Flying cars – they used to be the stuff of science fiction movies where every day ordinary-looking cars sprouted wings, concealed jet-engines or ducted fans took off from a road and flew away.
For over eighty years inventors have been tinkering with the idea of a practical roadable aircraft. Some flew and some didn’t and a great many didn’t make it past the drawing board. The most successful of them all, then, which actually flew, was Moulton Taylors Aerocar of 1949; it drove like an ordinary car and had detachable wings which you towed behind and affixed them once you got to an airfield.Unfortunately, despite its popularity it never made it into production.
With a flying car it means you can take –off from an airstrip, close to your home, soar over the grid-locked traffic below, land close to your destination and drive the rest of the way.
Recently there has been a renewed interest in flying cars and the new concepts fall into three distinct categories:
- Uses folding or retractable wings.
- Uses fold-back rotors.
- Is suspended beneath a para-foil or ‘oblong’ parachute.
Terrafugia Transition is a 2-seater roadable aircraft that has a pair of wings that fold along its sides. For flight operation the two wings unfurl like a jet-fighter on an aircraft carrier and a pusher propeller situated in the rear propels it forward. Its small enough to fit into a home garage and can go up to 110km/h on the road.
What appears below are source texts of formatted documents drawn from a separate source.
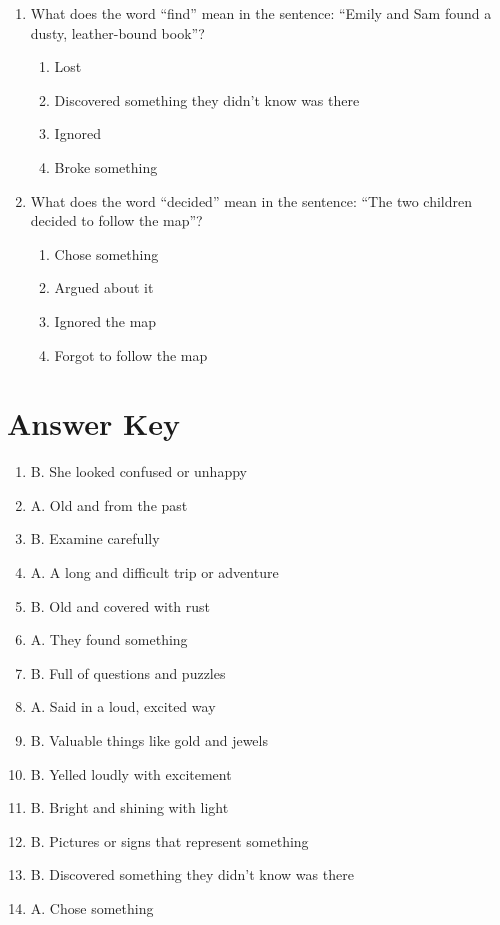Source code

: \documentclass[12pt]{article}
\begin{document}
\begin{enumerate}
    \item What does the word “find” mean in the sentence: “Emily and Sam found a dusty, leather-bound book”?
    \begin{enumerate}[label=\Alph*.]
        \item Lost
        \item Discovered something they didn’t know was there
        \item Ignored
        \item Broke something
    \end{enumerate}
    \vspace{0.5cm}

    \item What does the word “decided” mean in the sentence: “The two children decided to follow the map”?
    \begin{enumerate}[label=\Alph*.]
        \item Chose something
        \item Argued about it
        \item Ignored the map
        \item Forgot to follow the map
    \end{enumerate}
    \vspace{0.5cm}

\end{enumerate}
\newpage

\section*{Answer Key}

\begin{enumerate}

    \item B. She looked confused or unhappy
    \item A. Old and from the past
    \item B. Examine carefully
    \item A. A long and difficult trip or adventure
    \item B. Old and covered with rust
    \item A. They found something
    \item B. Full of questions and puzzles
    \item A. Said in a loud, excited way
    \item B. Valuable things like gold and jewels
    \item B. Yelled loudly with excitement
    \item B. Bright and shining with light
    \item B. Pictures or signs that represent something
    \item B. Discovered something they didn’t know was there
    \item A. Chose something

\end{enumerate}
\end{document}
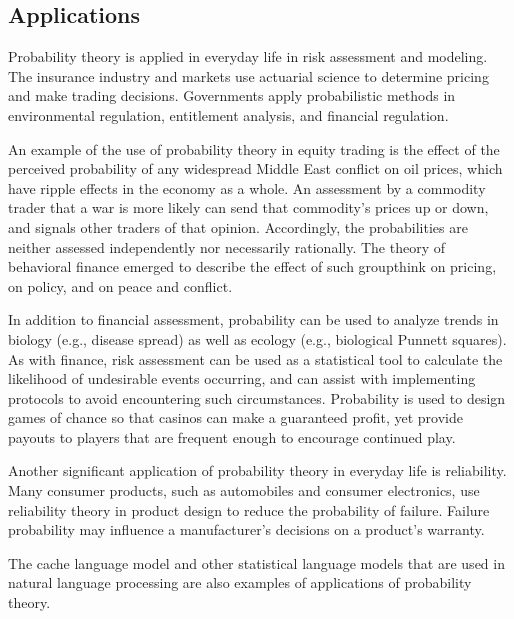 \subsection{Applications}
\label{sss:appl-b5fb}




Probability theory is applied in everyday life in risk assessment and modeling. The
insurance industry and markets use actuarial science to determine pricing and make trading
decisions. Governments apply probabilistic methods in environmental regulation,
entitlement analysis, and financial regulation.



An example of the use of probability theory in equity trading is the effect of the
perceived probability of any widespread Middle East conflict on oil prices, which have
ripple effects in the economy as a whole. An assessment by a commodity trader that a war
is more likely can send that commodity's prices up or down, and signals other traders of
that opinion. Accordingly, the probabilities are neither assessed independently nor
necessarily rationally. The theory of behavioral finance emerged to describe the effect of
such groupthink on pricing, on policy, and on peace and conflict.



In addition to financial assessment, probability can be used to analyze trends in biology
(e.g., disease spread) as well as ecology (e.g., biological Punnett squares). As with
finance, risk assessment can be used as a statistical tool to calculate the likelihood of
undesirable events occurring, and can assist with implementing protocols to avoid
encountering such circumstances. Probability is used to design games of chance so that
casinos can make a guaranteed profit, yet provide payouts to players that are frequent
enough to encourage continued play.



Another significant application of probability theory in everyday life is reliability.
Many consumer products, such as automobiles and consumer electronics, use reliability
theory in product design to reduce the probability of failure. Failure probability may
influence a manufacturer's decisions on a product's warranty.



The cache language model and other statistical language models that are used in natural
language processing are also examples of applications of probability theory.




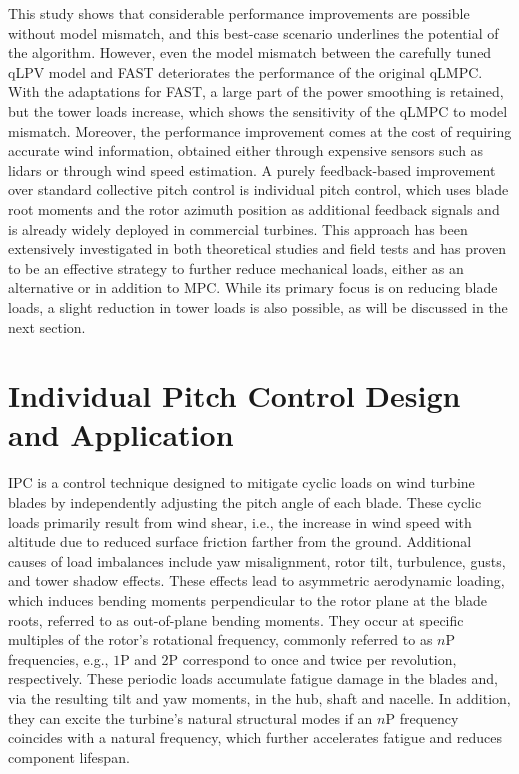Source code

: This study shows that considerable performance improvements are possible without model mismatch, and this best-case scenario underlines the potential of the algorithm. However, even the model mismatch between the carefully tuned qLPV model and FAST deteriorates the performance of the original qLMPC. With the adaptations for FAST, a large part of the power smoothing is retained, but the tower loads increase, which shows the sensitivity of the qLMPC to model mismatch. Moreover, the performance improvement comes at the cost of requiring accurate wind information, obtained either through expensive sensors such as lidars or through wind speed estimation. A purely feedback-based improvement over standard collective pitch control is individual pitch control, which uses blade root moments and the rotor azimuth position as additional feedback signals and is already widely deployed in commercial turbines. This approach has been extensively investigated in both theoretical studies and field tests and has proven to be an effective strategy to further reduce mechanical loads, either as an alternative or in addition to MPC. While its primary focus is on reducing blade loads, a slight reduction in tower loads is also possible, as will be discussed in the next section.

\section{Individual Pitch Control Design and Application}\label{section:Individal Pitch PI Control} 
IPC is a control technique designed to mitigate cyclic loads on wind turbine blades by independently adjusting the pitch angle of each blade. These cyclic loads primarily result from wind shear, i.e., the increase in wind speed with altitude due to reduced surface friction farther from the ground. Additional causes of load imbalances include yaw misalignment, rotor tilt, turbulence, gusts, and tower shadow effects. These effects lead to asymmetric aerodynamic loading, which induces bending moments perpendicular to the rotor plane at the blade roots, referred to as out-of-plane bending moments. They occur at specific multiples of the rotor's rotational frequency, commonly referred to as $n\text{P}$ frequencies, e.g., $1\text{P}$ and $2\text{P}$ correspond to once and twice per revolution, respectively. These periodic loads accumulate fatigue damage in the blades and, via the resulting tilt and yaw moments, in the hub, shaft and nacelle. In addition, they can excite the turbine's natural structural modes if an $n\text{P}$ frequency coincides with a natural frequency, which further accelerates fatigue and reduces component lifespan.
The Aeromobil 3.0 on the other hand has wings that retract into the vehicles body, like a beetle, for road operation. When it’s ready to fly the wings slide out, aided by hydraulic mechanism and it’s powered by a pusher propeller. In the event of a mishap a ballistic parachute lowers the vehicle and the occupants safely to the ground. This( – parachute) proved to be a lifesaver when a prototype suffered a fault in 2015 and crashed saving the life of the pilot with only minor damage to the vehicle.
The next class of flying cars such as the PAL-V uses rotors rather than wings to fly. Looking very much like a mini-helicopter it works on the principle of a gyrocopter; the rotors spin around freely as a result of the vehicles forward motion through the air rather than driven by an engine like a helicopter. To drive on the road the rotors are folded back manually and stowed away on top of the vehicle. The current 3-wheel PAL-V prototype has STOL capabilities, does 170 km/h on the road and up to 180km/h in the air.
Using this concept, DARPA, the American research agency is developing a 4-wheel drive flying ATV called Transformer TX that will be able to ferry up to four troops in and out of battlefields.
The third category of flying cars is the easiest to build and fly. Based on the sport of powered para-gliding it’s basically a propeller powered dune buggy suspended beneath a large parachute. Very simple in concept all it needs to fly is forward motion to inflate the parachute canopy from which it is suspended. In 2009 a British team flew the Parajet skycar from London to Timbuktu on a 42-day expedition that took them through France, Spain, Morocco, across the Sahara desert to Mauritania and Mali flying all the way and only stopping to refuel or rest. The vehicle required very little maintenance and is currently available to buy.
Anyone wishing to procure a flying car in the not too distant future will have to have at least a private pilot’s licence in addition to a driving licence. Learning to fly them will require anything up to twenty hours of additional training that will be provided by the manufacturers. Flying them shouldn’t be too difficult to flying a plane as most of them will come with state-of-the-art-fly-by-wire systems that will make them, theoretically, un-crashable and easy to fly.
Classified as experimental aircrafts, users will be required to stay out of controlled airspace, built-up areas and flying at night will be forbidden.
So if you’re fed up of being stuck in ‘go-slow’ all the time why not get yourself a flying car (- if you can afford one!) and soar high above the traffic gridlock every day?